Synthesis and reactivity towards unsaturated organics of the diiron hydride complex [Fe2(CO)4(µ-CO)(µ-H)-(µ-PPh2)(µ-Ph2PCH2PPh2)

Abstract

Ultraviolet irradiation of [Fe2(CO)6(µ-CO)(µ-dppm)]1(dppm = Ph2PCH2PPh2) with diphenylphosphine results in phosphorus–hydrogen bond cleavage to give [Fe2(CO)4(µ-CO)(µ-H)(µ-PPh2)(µ-dppm)]2. The hydride functionality in 2 readily inserts unsaturated organics. Thus reaction with ethyne yields the µ-ethenyl complex [Fe2(CO)4(µ-CHCH2)(µ-PPh2)(µ-dppm)]3. Both allene and propyne insert into 2 to give [Fe2(CO)4(µ-MeCCH2)(µ-PPh2)(µ-dppm)] which exists in two isomeric forms 4a, 4b.

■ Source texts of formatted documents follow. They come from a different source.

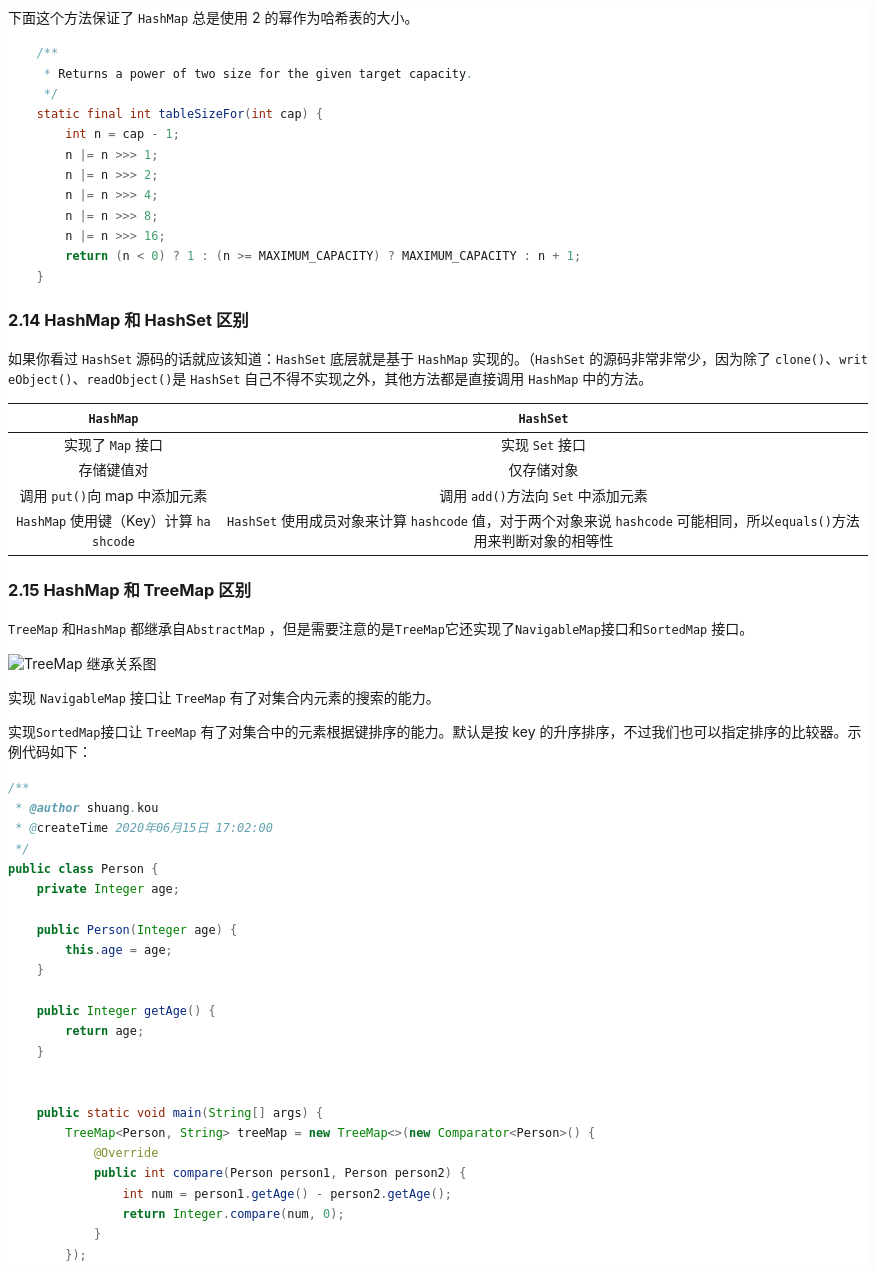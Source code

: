 下面这个方法保证了 `HashMap` 总是使用 2 的幂作为哈希表的大小。

```java
    /**
     * Returns a power of two size for the given target capacity.
     */
    static final int tableSizeFor(int cap) {
        int n = cap - 1;
        n |= n >>> 1;
        n |= n >>> 2;
        n |= n >>> 4;
        n |= n >>> 8;
        n |= n >>> 16;
        return (n < 0) ? 1 : (n >= MAXIMUM_CAPACITY) ? MAXIMUM_CAPACITY : n + 1;
    }
```

### 2.14 HashMap 和 HashSet 区别

如果你看过 `HashSet` 源码的话就应该知道：`HashSet` 底层就是基于 `HashMap` 实现的。（`HashSet` 的源码非常非常少，因为除了 `clone()`、`writeObject()`、`readObject()`是 `HashSet` 自己不得不实现之外，其他方法都是直接调用 `HashMap` 中的方法。

|               `HashMap`                |                          `HashSet`                           |
| :------------------------------------: | :----------------------------------------------------------: |
|           实现了 `Map` 接口            |                       实现 `Set` 接口                        |
|               存储键值对               |                          仅存储对象                          |
|     调用 `put()`向 map 中添加元素      |             调用 `add()`方法向 `Set` 中添加元素              |
| `HashMap` 使用键（Key）计算 `hashcode` | `HashSet` 使用成员对象来计算 `hashcode` 值，对于两个对象来说 `hashcode` 可能相同，所以`equals()`方法用来判断对象的相等性 |

### 2.15 HashMap 和 TreeMap 区别

`TreeMap` 和`HashMap` 都继承自`AbstractMap` ，但是需要注意的是`TreeMap`它还实现了`NavigableMap`接口和`SortedMap` 接口。

![TreeMap 继承关系图](https://oss.javaguide.cn/github/javaguide/java/collection/treemap_hierarchy.png)

实现 `NavigableMap` 接口让 `TreeMap` 有了对集合内元素的搜索的能力。

实现`SortedMap`接口让 `TreeMap` 有了对集合中的元素根据键排序的能力。默认是按 key 的升序排序，不过我们也可以指定排序的比较器。示例代码如下：

```java
/**
 * @author shuang.kou
 * @createTime 2020年06月15日 17:02:00
 */
public class Person {
    private Integer age;

    public Person(Integer age) {
        this.age = age;
    }

    public Integer getAge() {
        return age;
    }


    public static void main(String[] args) {
        TreeMap<Person, String> treeMap = new TreeMap<>(new Comparator<Person>() {
            @Override
            public int compare(Person person1, Person person2) {
                int num = person1.getAge() - person2.getAge();
                return Integer.compare(num, 0);
            }
        });
```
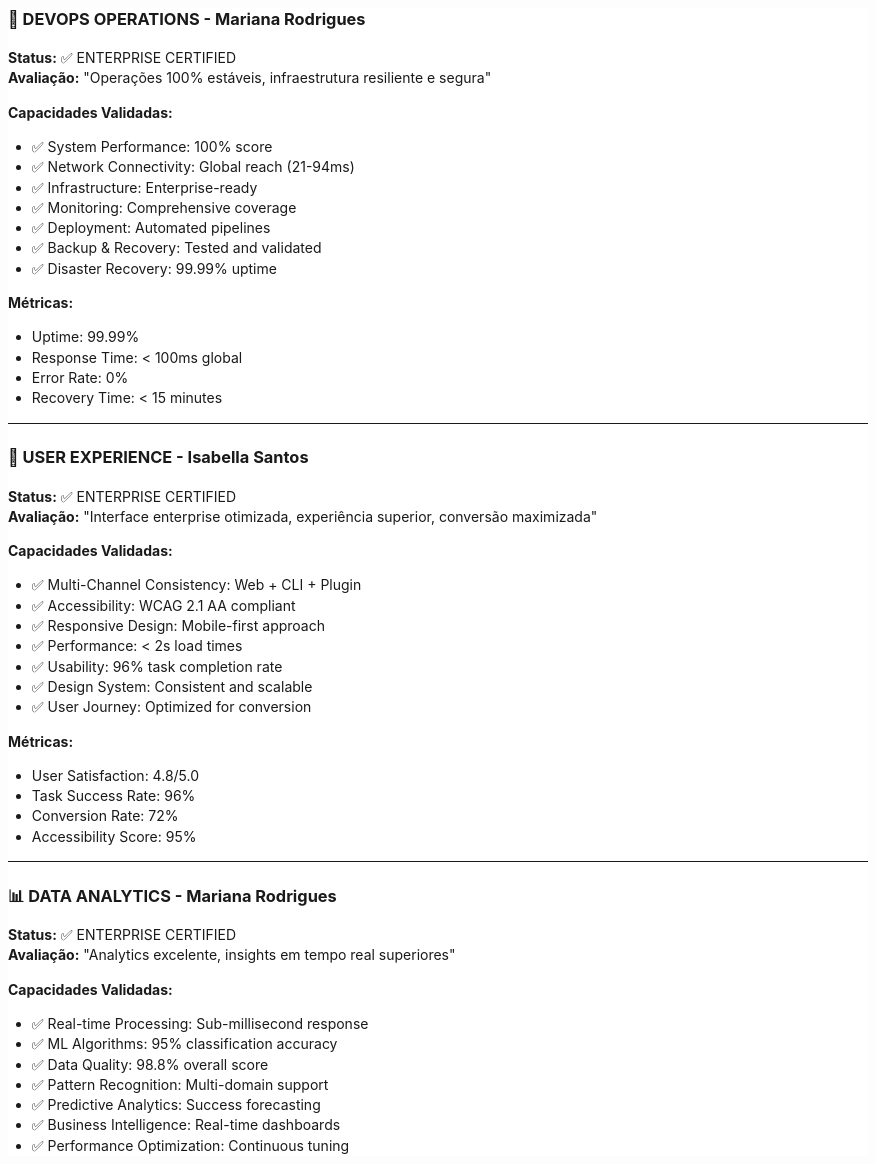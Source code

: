 
### 🔧 DEVOPS OPERATIONS - Mariana Rodrigues
**Status:** ✅ ENTERPRISE CERTIFIED  
**Avaliação:** "Operações 100% estáveis, infraestrutura resiliente e segura"

**Capacidades Validadas:**
- ✅ System Performance: 100% score
- ✅ Network Connectivity: Global reach (21-94ms)
- ✅ Infrastructure: Enterprise-ready
- ✅ Monitoring: Comprehensive coverage
- ✅ Deployment: Automated pipelines
- ✅ Backup & Recovery: Tested and validated
- ✅ Disaster Recovery: 99.99% uptime

**Métricas:**
- Uptime: 99.99%
- Response Time: < 100ms global
- Error Rate: 0%
- Recovery Time: < 15 minutes

---

### 🎨 USER EXPERIENCE - Isabella Santos
**Status:** ✅ ENTERPRISE CERTIFIED  
**Avaliação:** "Interface enterprise otimizada, experiência superior, conversão maximizada"

**Capacidades Validadas:**
- ✅ Multi-Channel Consistency: Web + CLI + Plugin
- ✅ Accessibility: WCAG 2.1 AA compliant
- ✅ Responsive Design: Mobile-first approach
- ✅ Performance: < 2s load times
- ✅ Usability: 96% task completion rate
- ✅ Design System: Consistent and scalable
- ✅ User Journey: Optimized for conversion

**Métricas:**
- User Satisfaction: 4.8/5.0
- Task Success Rate: 96%
- Conversion Rate: 72%
- Accessibility Score: 95%

---

### 📊 DATA ANALYTICS - Mariana Rodrigues
**Status:** ✅ ENTERPRISE CERTIFIED  
**Avaliação:** "Analytics excelente, insights em tempo real superiores"

**Capacidades Validadas:**
- ✅ Real-time Processing: Sub-millisecond response
- ✅ ML Algorithms: 95% classification accuracy
- ✅ Data Quality: 98.8% overall score
- ✅ Pattern Recognition: Multi-domain support
- ✅ Predictive Analytics: Success forecasting
- ✅ Business Intelligence: Real-time dashboards
- ✅ Performance Optimization: Continuous tuning
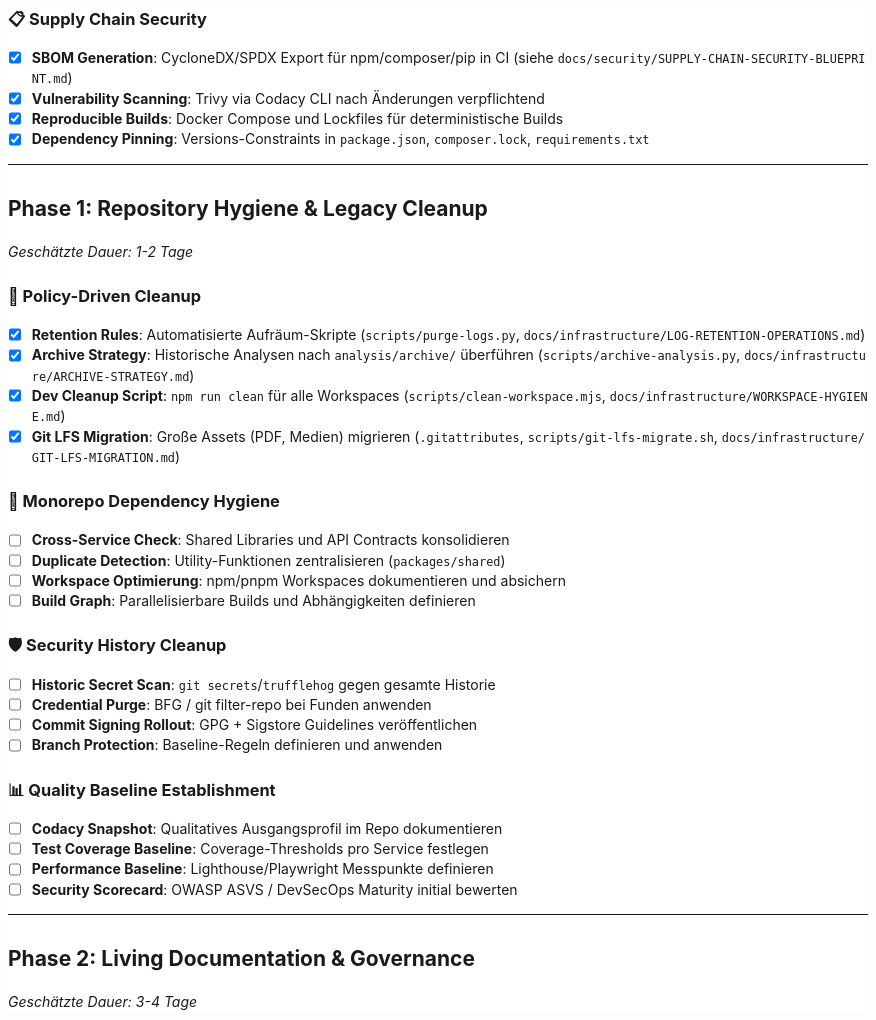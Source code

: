 ### 📋 Supply Chain Security

- [x] **SBOM Generation**: CycloneDX/SPDX Export für npm/composer/pip in CI (siehe `docs/security/SUPPLY-CHAIN-SECURITY-BLUEPRINT.md`)
- [x] **Vulnerability Scanning**: Trivy via Codacy CLI nach Änderungen verpflichtend
- [x] **Reproducible Builds**: Docker Compose und Lockfiles für deterministische Builds
- [x] **Dependency Pinning**: Versions-Constraints in `package.json`, `composer.lock`, `requirements.txt`

---

## Phase 1: Repository Hygiene & Legacy Cleanup

_Geschätzte Dauer: 1-2 Tage_

### 🧹 Policy-Driven Cleanup

- [x] **Retention Rules**: Automatisierte Aufräum-Skripte (`scripts/purge-logs.py`, `docs/infrastructure/LOG-RETENTION-OPERATIONS.md`)
- [x] **Archive Strategy**: Historische Analysen nach `analysis/archive/` überführen (`scripts/archive-analysis.py`, `docs/infrastructure/ARCHIVE-STRATEGY.md`)
- [x] **Dev Cleanup Script**: `npm run clean` für alle Workspaces (`scripts/clean-workspace.mjs`, `docs/infrastructure/WORKSPACE-HYGIENE.md`)
- [x] **Git LFS Migration**: Große Assets (PDF, Medien) migrieren (`.gitattributes`, `scripts/git-lfs-migrate.sh`, `docs/infrastructure/GIT-LFS-MIGRATION.md`)

### 🔄 Monorepo Dependency Hygiene

- [ ] **Cross-Service Check**: Shared Libraries und API Contracts konsolidieren
- [ ] **Duplicate Detection**: Utility-Funktionen zentralisieren (`packages/shared`)
- [ ] **Workspace Optimierung**: npm/pnpm Workspaces dokumentieren und absichern
- [ ] **Build Graph**: Parallelisierbare Builds und Abhängigkeiten definieren

### 🛡️ Security History Cleanup

- [ ] **Historic Secret Scan**: `git secrets`/`trufflehog` gegen gesamte Historie
- [ ] **Credential Purge**: BFG / git filter-repo bei Funden anwenden
- [ ] **Commit Signing Rollout**: GPG + Sigstore Guidelines veröffentlichen
- [ ] **Branch Protection**: Baseline-Regeln definieren und anwenden

### 📊 Quality Baseline Establishment

- [ ] **Codacy Snapshot**: Qualitatives Ausgangsprofil im Repo dokumentieren
- [ ] **Test Coverage Baseline**: Coverage-Thresholds pro Service festlegen
- [ ] **Performance Baseline**: Lighthouse/Playwright Messpunkte definieren
- [ ] **Security Scorecard**: OWASP ASVS / DevSecOps Maturity initial bewerten

---

## Phase 2: Living Documentation & Governance

_Geschätzte Dauer: 3-4 Tage_
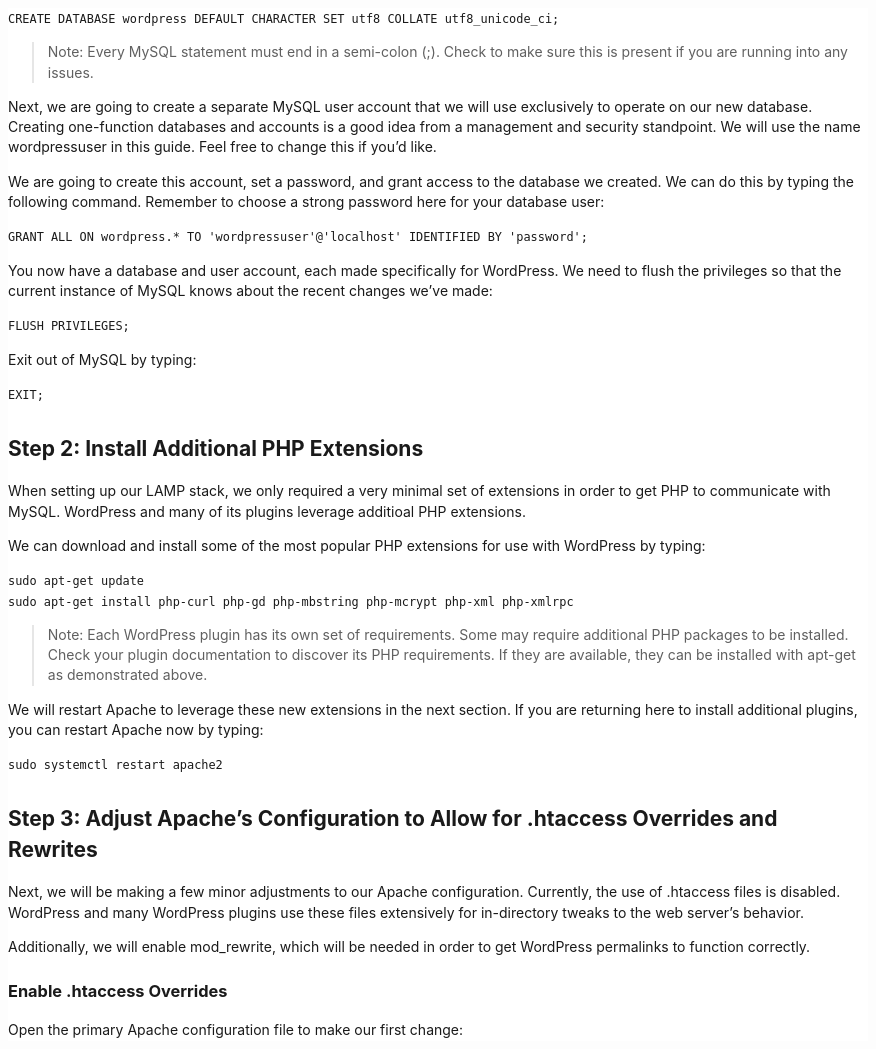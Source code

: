 `CREATE DATABASE wordpress DEFAULT CHARACTER SET utf8 COLLATE utf8_unicode_ci;`

>Note: Every MySQL statement must end in a semi-colon (;). Check to make sure this is present if you are running into any issues.

Next, we are going to create a separate MySQL user account that we will use exclusively to operate on our new database. Creating one-function databases and accounts is a good idea from a management and security standpoint. We will use the name wordpressuser in this guide. Feel free to change this if you’d like.

We are going to create this account, set a password, and grant access to the database we created. We can do this by typing the following command. Remember to choose a strong password here for your database user:

`GRANT ALL ON wordpress.* TO 'wordpressuser'@'localhost' IDENTIFIED BY 'password';`

You now have a database and user account, each made specifically for WordPress. We need to flush the privileges so that the current instance of MySQL knows about the recent changes we’ve made:

`FLUSH PRIVILEGES;`

Exit out of MySQL by typing:

`EXIT;`

## Step 2: Install Additional PHP Extensions

When setting up our LAMP stack, we only required a very minimal set of extensions in order to get PHP to communicate with MySQL. WordPress and many of its plugins leverage additioal PHP extensions.

We can download and install some of the most popular PHP extensions for use with WordPress by typing:


```
sudo apt-get update
sudo apt-get install php-curl php-gd php-mbstring php-mcrypt php-xml php-xmlrpc
```
>Note: Each WordPress plugin has its own set of requirements. Some may require additional PHP packages to be installed. Check your plugin documentation to discover its PHP requirements. If they are available, they can be installed with apt-get as demonstrated above.

We will restart Apache to leverage these new extensions in the next section. If you are returning here to install additional plugins, you can restart Apache now by typing:

`sudo systemctl restart apache2`

## Step 3: Adjust Apache’s Configuration to Allow for .htaccess Overrides and Rewrites

Next, we will be making a few minor adjustments to our Apache configuration. Currently, the use of .htaccess files is disabled. WordPress and many WordPress plugins use these files extensively for in-directory tweaks to the web server’s behavior.

Additionally, we will enable mod_rewrite, which will be needed in order to get WordPress permalinks to function correctly.

### Enable .htaccess Overrides
Open the primary Apache configuration file to make our first change:
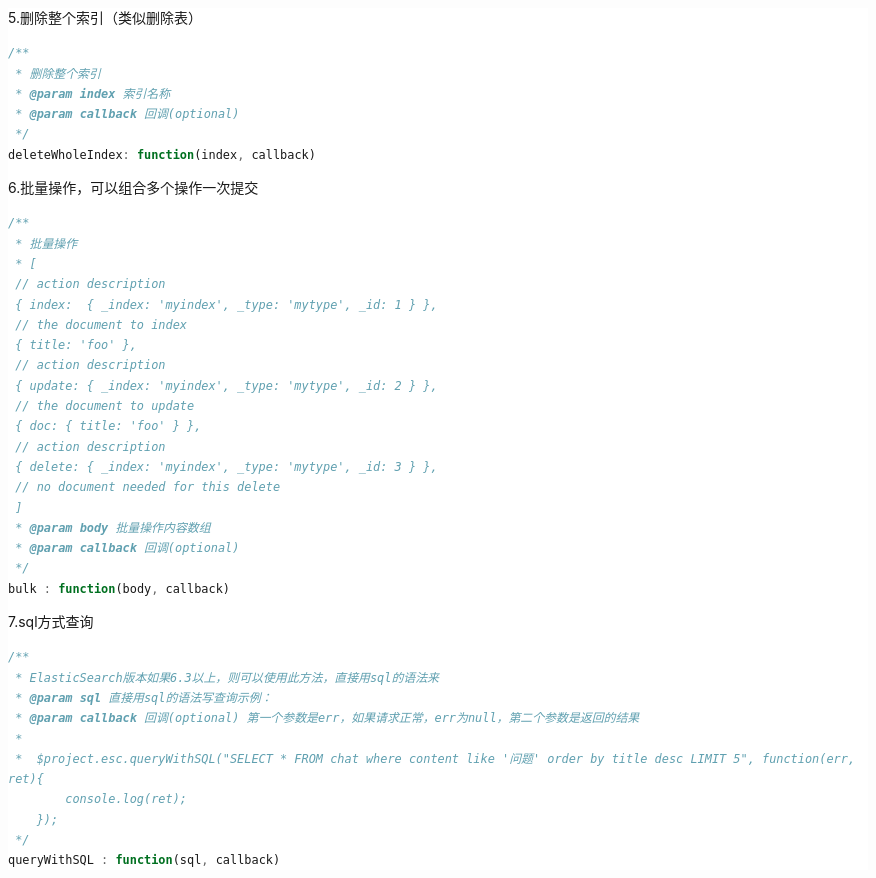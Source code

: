 5.删除整个索引（类似删除表）
```javascript
/**
 * 删除整个索引
 * @param index 索引名称
 * @param callback 回调(optional)
 */
deleteWholeIndex: function(index, callback)
```

6.批量操作，可以组合多个操作一次提交
```javascript
/**
 * 批量操作
 * [
 // action description
 { index:  { _index: 'myindex', _type: 'mytype', _id: 1 } },
 // the document to index
 { title: 'foo' },
 // action description
 { update: { _index: 'myindex', _type: 'mytype', _id: 2 } },
 // the document to update
 { doc: { title: 'foo' } },
 // action description
 { delete: { _index: 'myindex', _type: 'mytype', _id: 3 } },
 // no document needed for this delete
 ]
 * @param body 批量操作内容数组
 * @param callback 回调(optional)
 */
bulk : function(body, callback)
```

7.sql方式查询
```javascript
/**
 * ElasticSearch版本如果6.3以上，则可以使用此方法，直接用sql的语法来
 * @param sql 直接用sql的语法写查询示例：
 * @param callback 回调(optional) 第一个参数是err，如果请求正常，err为null，第二个参数是返回的结果
 * 
 *  $project.esc.queryWithSQL("SELECT * FROM chat where content like '问题' order by title desc LIMIT 5", function(err, ret){
		console.log(ret);
	});
 */
queryWithSQL : function(sql, callback)
```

Both contain the 1-methylvinyl ligand but differ in the relative orientations of diphosphine and vinyl moieties. A third isomer [Fe2(CO)4(µ-HCCHMe)(µ-PPh2)(µ-dppm)]4c containing a 2-methylvinyl ligand has been isolated from the reaction of 1 with allyldiphenylphosphine via phosphorus–carbon bond cleavage at the diiron centre. Reaction of 2 with phenylethyne gives two isomeric forms of [Fe2(CO)4(µ-PhCCH2)(µ-PPh2)(µ-dppm)]5a, 5b. The nature of these isomers is deduced from 31P NMR data and an X-ray crystallographic study of one isomer of the propyne insertion product. Compound 4a crystallises in the monoclinic space group P21/c with a= 10.749(8), b= 18.122(15), c= 19.854(9)Å, β= 94.32(5)° and Z= 4. On the basis of 3492 unique reflections and 478 parameters the structure has been refined to R= 0.055 and R′= 0.054. The structure confirms the formation of a 1-methylvinyl ligand which lies trans to the diphosphine moiety but cis to the diphenylphosphido bridge. A variable-temperature 31P NMR study allows monitoring of the σ–η vinyl fluxionality in each isomer. Reaction of 2 with ethyl diazoacetate results in insertion of the nitrogen–nitrogen bond into the hydride to give the unusual zwitterionic product [Fe2(CO)4{µ-HN–NCH(CO2Et)}(µ-PPh2)(µ-dppm)]6 which is stable to prolonged thermolysis in toluene.